Work request —
Exact transcription of the following records is needed, with every picture dropped.

Source information —

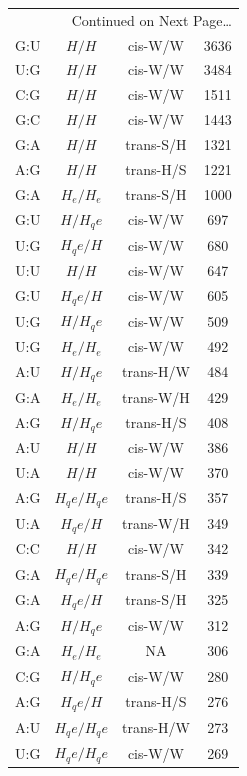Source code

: \begin{center}
\begin{longtable}{c|c|c|c}
\multicolumn{4}{r}{Continued on Next Page\ldots} \\
\endfoot
\endlastfoot
G:U & $H/H$ & cis-W/W & 3636 \\  \hline
U:G & $H/H$ & cis-W/W & 3484 \\  \hline
C:G & $H/H$ & cis-W/W & 1511 \\  \hline
G:C & $H/H$ & cis-W/W & 1443 \\  \hline
G:A & $H/H$ & trans-S/H & 1321 \\  \hline
A:G & $H/H$ & trans-H/S & 1221 \\  \hline
G:A & $H_e/H_e$ & trans-S/H & 1000 \\  \hline
G:U & $H/H_qe$ & cis-W/W & 697 \\  \hline
U:G & $H_qe/H$ & cis-W/W & 680 \\  \hline
U:U & $H/H$ & cis-W/W & 647 \\  \hline
G:U & $H_qe/H$ & cis-W/W & 605 \\  \hline
U:G & $H/H_qe$ & cis-W/W & 509 \\  \hline
U:G & $H_e/H_e$ & cis-W/W & 492 \\  \hline
A:U & $H/H_qe$ & trans-H/W & 484 \\  \hline
G:A & $H_e/H_e$ & trans-W/H & 429 \\  \hline
A:G & $H/H_qe$ & trans-H/S & 408 \\  \hline
A:U & $H/H$ & cis-W/W & 386 \\  \hline
U:A & $H/H$ & cis-W/W & 370 \\  \hline
A:G & $H_qe/H_qe$ & trans-H/S & 357 \\  \hline
U:A & $H_qe/H$ & trans-W/H & 349 \\  \hline
C:C & $H/H$ & cis-W/W & 342 \\  \hline
G:A & $H_qe/H_qe$ & trans-S/H & 339 \\  \hline
G:A & $H_qe/H$ & trans-S/H & 325 \\  \hline
A:G & $H/H_qe$ & cis-W/W & 312 \\  \hline
G:A & $H_e/H_e$ & NA & 306 \\  \hline
C:G & $H/H_qe$ & cis-W/W & 280 \\  \hline
A:G & $H_qe/H$ & trans-H/S & 276 \\  \hline
A:U & $H_qe/H_qe$ & trans-H/W & 273 \\  \hline
U:G & $H_qe/H_qe$ & cis-W/W & 269 \\  \hline

\end{longtable}
\end{center}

Solution to this problem —
Source code

: \begin{center}
\begin{longtable}{c|c|c|c}
\multicolumn{4}{r}{Continued on Next Page\ldots} \\
\endfoot
\endlastfoot
G:U & $H/H$ & cis-W/W & 3636 \\  \hline
U:G & $H/H$ & cis-W/W & 3484 \\  \hline
C:G & $H/H$ & cis-W/W & 1511 \\  \hline
G:C & $H/H$ & cis-W/W & 1443 \\  \hline
G:A & $H/H$ & trans-S/H & 1321 \\  \hline
A:G & $H/H$ & trans-H/S & 1221 \\  \hline
G:A & $H_e/H_e$ & trans-S/H & 1000 \\  \hline
G:U & $H/H_qe$ & cis-W/W & 697 \\  \hline
U:G & $H_qe/H$ & cis-W/W & 680 \\  \hline
U:U & $H/H$ & cis-W/W & 647 \\  \hline
G:U & $H_qe/H$ & cis-W/W & 605 \\  \hline
U:G & $H/H_qe$ & cis-W/W & 509 \\  \hline
U:G & $H_e/H_e$ & cis-W/W & 492 \\  \hline
A:U & $H/H_qe$ & trans-H/W & 484 \\  \hline
G:A & $H_e/H_e$ & trans-W/H & 429 \\  \hline
A:G & $H/H_qe$ & trans-H/S & 408 \\  \hline
A:U & $H/H$ & cis-W/W & 386 \\  \hline
U:A & $H/H$ & cis-W/W & 370 \\  \hline
A:G & $H_qe/H_qe$ & trans-H/S & 357 \\  \hline
U:A & $H_qe/H$ & trans-W/H & 349 \\  \hline
C:C & $H/H$ & cis-W/W & 342 \\  \hline
G:A & $H_qe/H_qe$ & trans-S/H & 339 \\  \hline
G:A & $H_qe/H$ & trans-S/H & 325 \\  \hline
A:G & $H/H_qe$ & cis-W/W & 312 \\  \hline
G:A & $H_e/H_e$ & NA & 306 \\  \hline
C:G & $H/H_qe$ & cis-W/W & 280 \\  \hline
A:G & $H_qe/H$ & trans-H/S & 276 \\  \hline
A:U & $H_qe/H_qe$ & trans-H/W & 273 \\  \hline
U:G & $H_qe/H_qe$ & cis-W/W & 269 \\  \hline

\end{longtable}
\end{center}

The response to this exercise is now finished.